In Monday’s FarmLead Breakfast Brief, I talked about canola prices at length and the impact China’s abrupt halt to purchasing has caused. Yesterday we learned that Viterra has joined the company of Richardson in having its import certificate revoked.  There’s been some buzz that with the uncertainty with canola prices, mustard might be a more attractive option for those who can choose between canola and the less popular oilseed. 
Canola prices ended up dropping another $5 CAD/MT yesterday on that Viterra news, as well as some further selling on recent domestic demand data showing the least amount of crush in over a year and a half.  635,526 MT of Canadian canola was crushed in February 2019, down 25% from January’s volumes and about 18% from the 2018/19 crop year average. While causation should not support correlation, the smaller crush demand is eerily coincidental with China’s departure from the market.
Switching continents, the EU’s crop monitoring agency, MARS, is forecasting wheat yields and production rebound in 2019, climbing about 7.4% year-over-year to 90 bushels an acre, which would be slightly above the 5-year average.

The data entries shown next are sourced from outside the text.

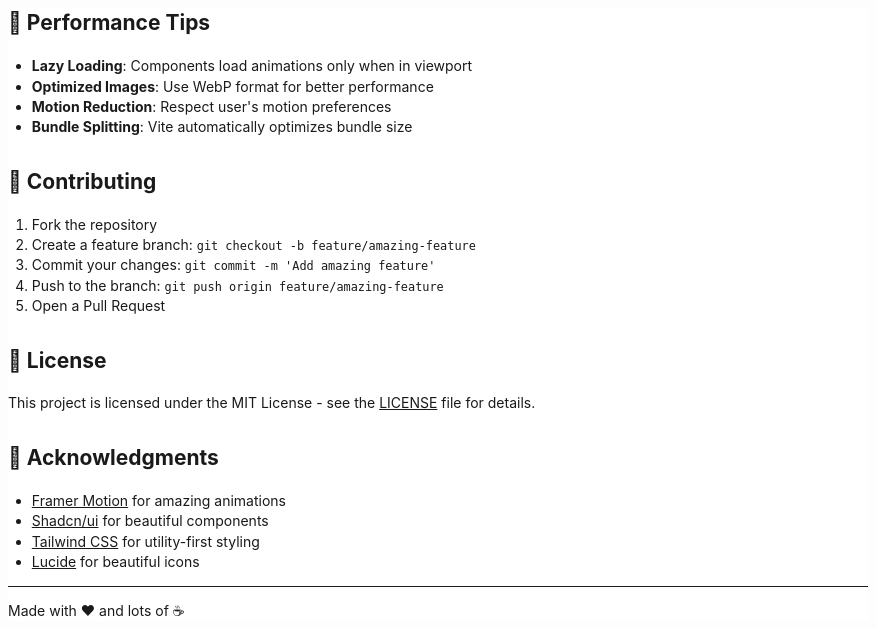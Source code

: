 ## 🎯 Performance Tips

- **Lazy Loading**: Components load animations only when in viewport
- **Optimized Images**: Use WebP format for better performance
- **Motion Reduction**: Respect user's motion preferences
- **Bundle Splitting**: Vite automatically optimizes bundle size

## 🤝 Contributing

1. Fork the repository
2. Create a feature branch: `git checkout -b feature/amazing-feature`
3. Commit your changes: `git commit -m 'Add amazing feature'`
4. Push to the branch: `git push origin feature/amazing-feature`
5. Open a Pull Request

## 📄 License

This project is licensed under the MIT License - see the [LICENSE](LICENSE) file for details.

## 🙏 Acknowledgments

- [Framer Motion](https://www.framer.com/motion/) for amazing animations
- [Shadcn/ui](https://ui.shadcn.com/) for beautiful components
- [Tailwind CSS](https://tailwindcss.com/) for utility-first styling
- [Lucide](https://lucide.dev/) for beautiful icons

---

Made with ❤️ and lots of ☕
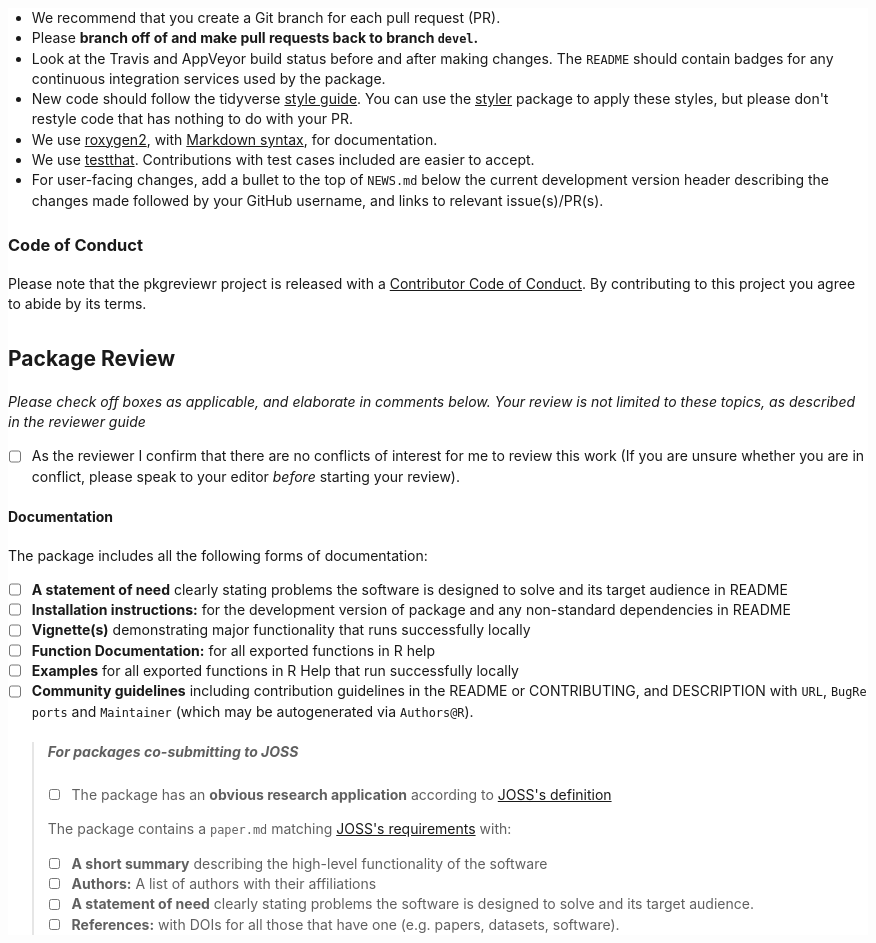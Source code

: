 *  We recommend that you create a Git branch for each pull request (PR). 
*  Please **branch off of and make pull requests back to branch `devel`.** 
*  Look at the Travis and AppVeyor build status before and after making changes.
The `README` should contain badges for any continuous integration services used
by the package.  
*  New code should follow the tidyverse [style guide](http://style.tidyverse.org).
You can use the [styler](https://CRAN.R-project.org/package=styler) package to
apply these styles, but please don't restyle code that has nothing to do with 
your PR.  
*  We use [roxygen2](https://cran.r-project.org/package=roxygen2), with
[Markdown syntax](https://cran.r-project.org/web/packages/roxygen2/vignettes/markdown.html), 
for documentation.  
*  We use [testthat](https://cran.r-project.org/package=testthat). Contributions
with test cases included are easier to accept.  
*  For user-facing changes, add a bullet to the top of `NEWS.md` below the
current development version header describing the changes made followed by your
GitHub username, and links to relevant issue(s)/PR(s).

### Code of Conduct

Please note that the pkgreviewr project is released with a
[Contributor Code of Conduct](CODE_OF_CONDUCT.md). By contributing to this
project you agree to abide by its terms.

## Package Review

*Please check off boxes as applicable, and elaborate in comments below.  Your review is not limited to these topics, as described in the reviewer guide*

- [ ] As the reviewer I confirm that there are no conflicts of interest for me to review this work (If you are unsure whether you are in conflict, please speak to your editor _before_ starting your review).

#### Documentation

The package includes all the following forms of documentation:

- [ ] **A statement of need** clearly stating problems the software is designed to solve and its target audience in README
- [ ] **Installation instructions:** for the development version of package and any non-standard dependencies in README
- [ ] **Vignette(s)** demonstrating major functionality that runs successfully locally
- [ ] **Function Documentation:** for all exported functions in R help
- [ ] **Examples** for all exported functions in R Help that run successfully locally
- [ ] **Community guidelines** including contribution guidelines in the README or CONTRIBUTING, and DESCRIPTION with `URL`, `BugReports` and `Maintainer` (which may be autogenerated via `Authors@R`).

>##### For packages co-submitting to JOSS
>
>- [ ] The package has an **obvious research application** according to [JOSS's definition](http://joss.theoj.org/about#submission_requirements)
>
>The package contains a `paper.md` matching [JOSS's requirements](http://joss.theoj.org/about#paper_structure) with:
>
>- [ ] **A short summary** describing the high-level functionality of the software
>- [ ] **Authors:**  A list of authors with their affiliations
>- [ ] **A statement of need** clearly stating problems the software is designed to solve and its target audience.
>- [ ] **References:** with DOIs for all those that have one (e.g. papers, datasets, software).
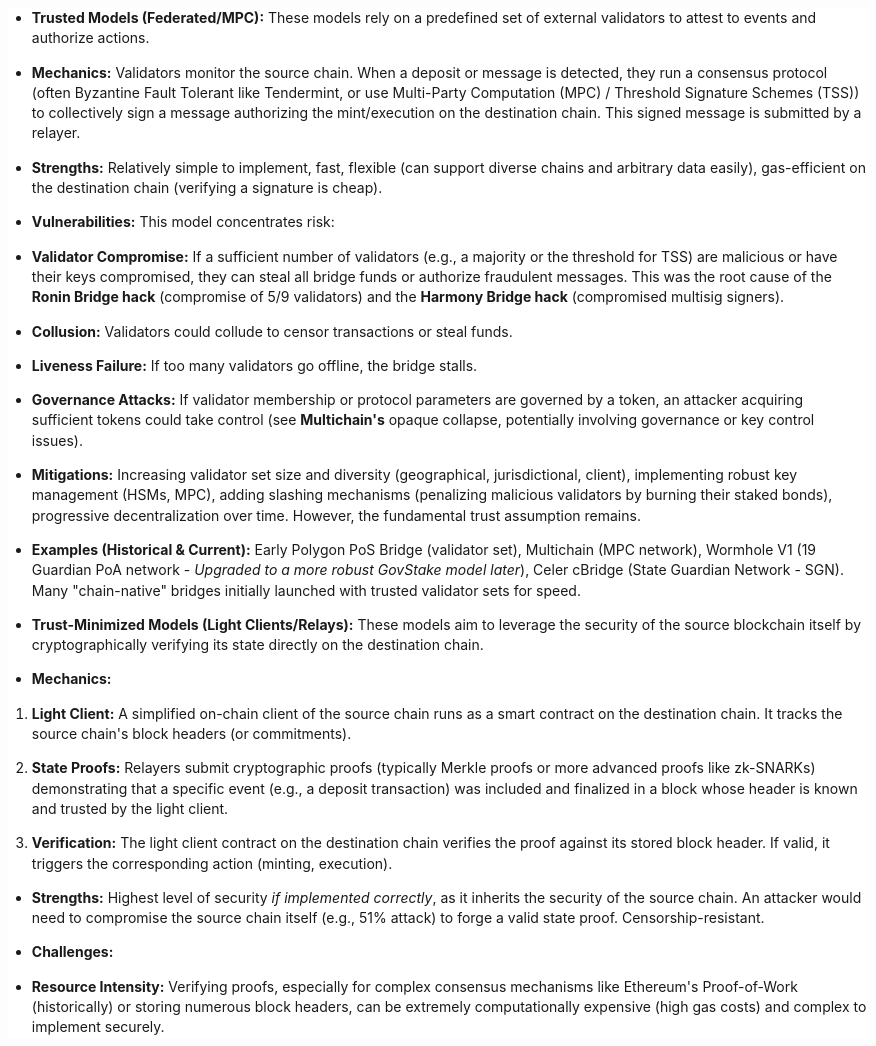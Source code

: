 *   **Trusted Models (Federated/MPC):** These models rely on a predefined set of external validators to attest to events and authorize actions.

*   **Mechanics:** Validators monitor the source chain. When a deposit or message is detected, they run a consensus protocol (often Byzantine Fault Tolerant like Tendermint, or use Multi-Party Computation (MPC) / Threshold Signature Schemes (TSS)) to collectively sign a message authorizing the mint/execution on the destination chain. This signed message is submitted by a relayer.

*   **Strengths:** Relatively simple to implement, fast, flexible (can support diverse chains and arbitrary data easily), gas-efficient on the destination chain (verifying a signature is cheap).

*   **Vulnerabilities:** This model concentrates risk:

*   **Validator Compromise:** If a sufficient number of validators (e.g., a majority or the threshold for TSS) are malicious or have their keys compromised, they can steal all bridge funds or authorize fraudulent messages. This was the root cause of the **Ronin Bridge hack** (compromise of 5/9 validators) and the **Harmony Bridge hack** (compromised multisig signers).

*   **Collusion:** Validators could collude to censor transactions or steal funds.

*   **Liveness Failure:** If too many validators go offline, the bridge stalls.

*   **Governance Attacks:** If validator membership or protocol parameters are governed by a token, an attacker acquiring sufficient tokens could take control (see **Multichain's** opaque collapse, potentially involving governance or key control issues).

*   **Mitigations:** Increasing validator set size and diversity (geographical, jurisdictional, client), implementing robust key management (HSMs, MPC), adding slashing mechanisms (penalizing malicious validators by burning their staked bonds), progressive decentralization over time. However, the fundamental trust assumption remains.

*   **Examples (Historical & Current):** Early Polygon PoS Bridge (validator set), Multichain (MPC network), Wormhole V1 (19 Guardian PoA network - *Upgraded to a more robust GovStake model later*), Celer cBridge (State Guardian Network - SGN). Many "chain-native" bridges initially launched with trusted validator sets for speed.

*   **Trust-Minimized Models (Light Clients/Relays):** These models aim to leverage the security of the source blockchain itself by cryptographically verifying its state directly on the destination chain.

*   **Mechanics:**

1.  **Light Client:** A simplified on-chain client of the source chain runs as a smart contract on the destination chain. It tracks the source chain's block headers (or commitments).

2.  **State Proofs:** Relayers submit cryptographic proofs (typically Merkle proofs or more advanced proofs like zk-SNARKs) demonstrating that a specific event (e.g., a deposit transaction) was included and finalized in a block whose header is known and trusted by the light client.

3.  **Verification:** The light client contract on the destination chain verifies the proof against its stored block header. If valid, it triggers the corresponding action (minting, execution).

*   **Strengths:** Highest level of security *if implemented correctly*, as it inherits the security of the source chain. An attacker would need to compromise the source chain itself (e.g., 51% attack) to forge a valid state proof. Censorship-resistant.

*   **Challenges:**

*   **Resource Intensity:** Verifying proofs, especially for complex consensus mechanisms like Ethereum's Proof-of-Work (historically) or storing numerous block headers, can be extremely computationally expensive (high gas costs) and complex to implement securely.
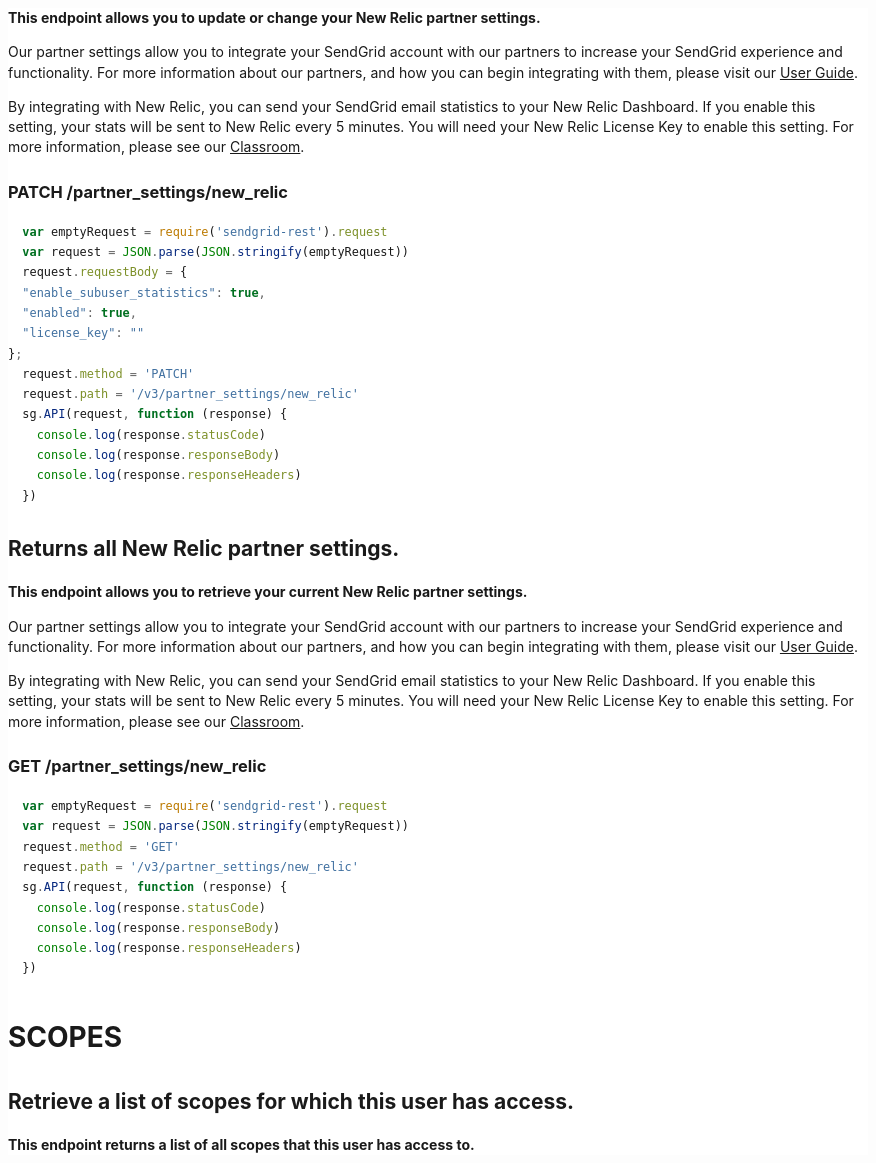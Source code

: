 **This endpoint allows you to update or change your New Relic partner settings.**

Our partner settings allow you to integrate your SendGrid account with our partners to increase your SendGrid experience and functionality. For more information about our partners, and how you can begin integrating with them, please visit our [User Guide](https://sendgrid.com/docs/User_Guide/Settings/partners.html).

By integrating with New Relic, you can send your SendGrid email statistics to your New Relic Dashboard. If you enable this setting, your stats will be sent to New Relic every 5 minutes. You will need your New Relic License Key to enable this setting. For more information, please see our [Classroom](https://sendgrid.com/docs/Classroom/Track/Collecting_Data/new_relic.html).

### PATCH /partner_settings/new_relic

```javascript
  var emptyRequest = require('sendgrid-rest').request
  var request = JSON.parse(JSON.stringify(emptyRequest))
  request.requestBody = {
  "enable_subuser_statistics": true,
  "enabled": true,
  "license_key": ""
};
  request.method = 'PATCH'
  request.path = '/v3/partner_settings/new_relic'
  sg.API(request, function (response) {
    console.log(response.statusCode)
    console.log(response.responseBody)
    console.log(response.responseHeaders)
  })
  ```
## Returns all New Relic partner settings.

**This endpoint allows you to retrieve your current New Relic partner settings.**

Our partner settings allow you to integrate your SendGrid account with our partners to increase your SendGrid experience and functionality. For more information about our partners, and how you can begin integrating with them, please visit our [User Guide](https://sendgrid.com/docs/User_Guide/Settings/partners.html).

By integrating with New Relic, you can send your SendGrid email statistics to your New Relic Dashboard. If you enable this setting, your stats will be sent to New Relic every 5 minutes. You will need your New Relic License Key to enable this setting. For more information, please see our [Classroom](https://sendgrid.com/docs/Classroom/Track/Collecting_Data/new_relic.html).

### GET /partner_settings/new_relic

```javascript
  var emptyRequest = require('sendgrid-rest').request
  var request = JSON.parse(JSON.stringify(emptyRequest))
  request.method = 'GET'
  request.path = '/v3/partner_settings/new_relic'
  sg.API(request, function (response) {
    console.log(response.statusCode)
    console.log(response.responseBody)
    console.log(response.responseHeaders)
  })
  ```
<a name="scopes"></a>
# SCOPES

## Retrieve a list of scopes for which this user has access.

**This endpoint returns a list of all scopes that this user has access to.**

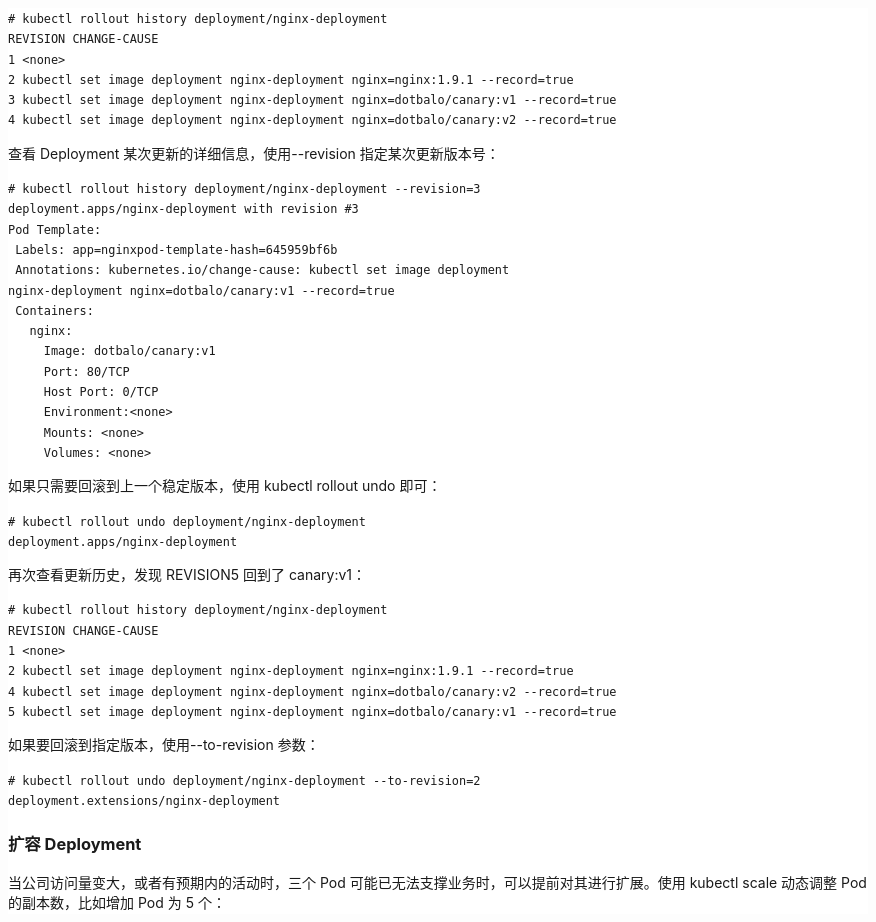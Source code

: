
 ```
# kubectl rollout history deployment/nginx-deployment
REVISION CHANGE-CAUSE
1 <none>
2 kubectl set image deployment nginx-deployment nginx=nginx:1.9.1 --record=true
3 kubectl set image deployment nginx-deployment nginx=dotbalo/canary:v1 --record=true
4 kubectl set image deployment nginx-deployment nginx=dotbalo/canary:v2 --record=true
```

查看 Deployment 某次更新的详细信息，使用--revision 指定某次更新版本号：

```
# kubectl rollout history deployment/nginx-deployment --revision=3
deployment.apps/nginx-deployment with revision #3
Pod Template:
 Labels: app=nginxpod-template-hash=645959bf6b
 Annotations: kubernetes.io/change-cause: kubectl set image deployment 
nginx-deployment nginx=dotbalo/canary:v1 --record=true
 Containers:
   nginx:
     Image: dotbalo/canary:v1
     Port: 80/TCP
     Host Port: 0/TCP
     Environment:<none>
     Mounts: <none>
     Volumes: <none>
```

如果只需要回滚到上一个稳定版本，使用 kubectl rollout undo 即可：

```
# kubectl rollout undo deployment/nginx-deployment
deployment.apps/nginx-deployment
```

再次查看更新历史，发现 REVISION5 回到了 canary:v1：

```
# kubectl rollout history deployment/nginx-deployment
REVISION CHANGE-CAUSE
1 <none>
2 kubectl set image deployment nginx-deployment nginx=nginx:1.9.1 --record=true
4 kubectl set image deployment nginx-deployment nginx=dotbalo/canary:v2 --record=true
5 kubectl set image deployment nginx-deployment nginx=dotbalo/canary:v1 --record=true
```

如果要回滚到指定版本，使用--to-revision 参数：

```
# kubectl rollout undo deployment/nginx-deployment --to-revision=2
deployment.extensions/nginx-deployment
```

### 扩容 Deployment

当公司访问量变大，或者有预期内的活动时，三个 Pod 可能已无法支撑业务时，可以提前对其进行扩展。使用 kubectl scale 动态调整 Pod 的副本数，比如增加 Pod 为 5 个：
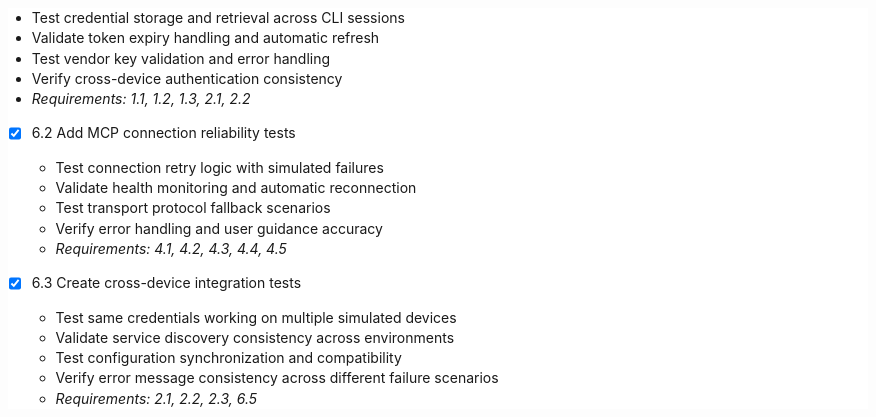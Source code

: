   - Test credential storage and retrieval across CLI sessions
  - Validate token expiry handling and automatic refresh
  - Test vendor key validation and error handling
  - Verify cross-device authentication consistency
  - _Requirements: 1.1, 1.2, 1.3, 2.1, 2.2_

- [x] 6.2 Add MCP connection reliability tests

  - Test connection retry logic with simulated failures
  - Validate health monitoring and automatic reconnection
  - Test transport protocol fallback scenarios
  - Verify error handling and user guidance accuracy
  - _Requirements: 4.1, 4.2, 4.3, 4.4, 4.5_

- [x] 6.3 Create cross-device integration tests
  - Test same credentials working on multiple simulated devices
  - Validate service discovery consistency across environments
  - Test configuration synchronization and compatibility
  - Verify error message consistency across different failure scenarios
  - _Requirements: 2.1, 2.2, 2.3, 6.5_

Staying in wheat, the USDA recently updated its winter wheat conditions report. In Kansas, 52% of the crop is in good-to-excellent (G/E) while Oklahoma is seeing 74% of the winter wheat there in G/E health. The winter wheat crop is weakest in Texas, where just 39% is rated G/E, but Texas does tend to veer to the lower end of the scale for this time of year.
USDA Takes Spotlight from Flooding
That said, Friday’s quarterly stocks report will not account for losses from flooding. Despite knowing that these numbers might be smaller than what the USDA shares on Friday, we have to go with what is presented. Ahead of the USDA reports, the average analyst’s guesstimate for corn stocks is at 8.34 billion bushels (or 211.85 MMT if converting bushels into metric tonnes), which would be down about 6% from the same time a year ago. For soybeans, the market is expecting to see 2.68 billion bushels (or 72.94 MMT), up 27% year-over-year thanks to China and the lack of exports to the People’s Republic. Finally, wheat inventories are expected to total 1.56 billion bushels (or 42.46 MMT), up about 5%.
We’ve seen export basis levels improve a bit for wheat, corn, and soybeans as it’s widely expected the record snowpack and flooding will slow grain transportation for the next few weeks. We might start to see basis and futures start to improve for new crop grain prices as well, especially in hard red spring wheat as a delayed start to Plant 2019 seems imminent. This is especially true for the likes of North Dakota, where farmers will have to choose what to plant first in a smaller window of opportunity.  Usually spring wheat is planted before corn or beans.
In addition to the wetness on the ground, there’s a heck of a lot of grain in that bin that’s at risk.  The Farm Bureau estimates that there’s about $76 Billion USD worth of corn and soybean sitting in bins in the upper Mississippi-Missouri basins, or right where the NOAA says some unprecedented flooding is expected this spring. Looking back to the last quarterly stocks report, about 60% of stored corn is sitting in Illinois, Iowa, Nebraska, and Minnesota! While we’ll get the updated quarterly stocks report as of March 1st this Friday, there’s still a lot of all types of grain sitting in bins in the path of some flooding. It doesn’t help that the Northern Plains are expected to get some above-average precipitation over the next 10 days.
Overall, while we might get some headlines tomorrow about how trade talks are going in Beijing, the focus of most of the complex will likely be on the USDA reports on Friday. Of course, it’s a little bit different for Canadian grain markets as they’re waiting for some action on the canola issue with China, namely someone from Ottawa to actually fly across the Pacific to accelerate the dialogue.
At 7:45 AM CST in the North American futures markets (*not cash prices*):
(all prices in dollars per bushel unless otherwise indicated)
$1 USD = $1.3373 CAD, $1 CAD = $0.7478 USD)
May Corn: -2.8¢ (-0.75%) to $3.745 USD or $5.008 CAD
May Soybeans: -4.3¢ (-0.45%) to $8.965 USD or $11.989 CAD
May Soybean Meal (per short ton): -$1.90 (-0.6%) to $309.10 USD or $413.37 CAD
May Soybean Oil (cents per lbs): +0.01¢ (+0.03%) to 28.66¢ USD or 38.33¢ CAD
May Oats: +0.3¢ (+0.1%) to $2.733 USD or $3.654 CAD
May Wheat (Chicago): +1¢ (+0.2%) to $4.703 USD or $6.289 CAD
May Wheat (Kansas City): +1.8¢ (+0.4%) to $4.45 USD or $5.951 CAD
May Wheat (Minneapolis): -1.5¢ (-0.25%) to $5.658 USD or $7.566 CAD
May Canola: +0.9¢ (+0.1%) to $10.253/bu / $452.10/MT CAD or $7.667/bu / $338.06/MT USD
COMMODITY TRADING INVOLVES RISK AND MAY NOT BE SUITABLE FOR ALL RECIPIENTS OF THIS POST. Neither the information presented, nor any opinions expressed, constitutes a solicitation for the purchase or sale of any commodities. The thoughts expressed in this email and basic data from which they are derived are believed to be reliable, but cannot be guaranteed due to uncertainty about future events and complexities surrounding commodity markets. Those acting on the information are responsible for their own actions.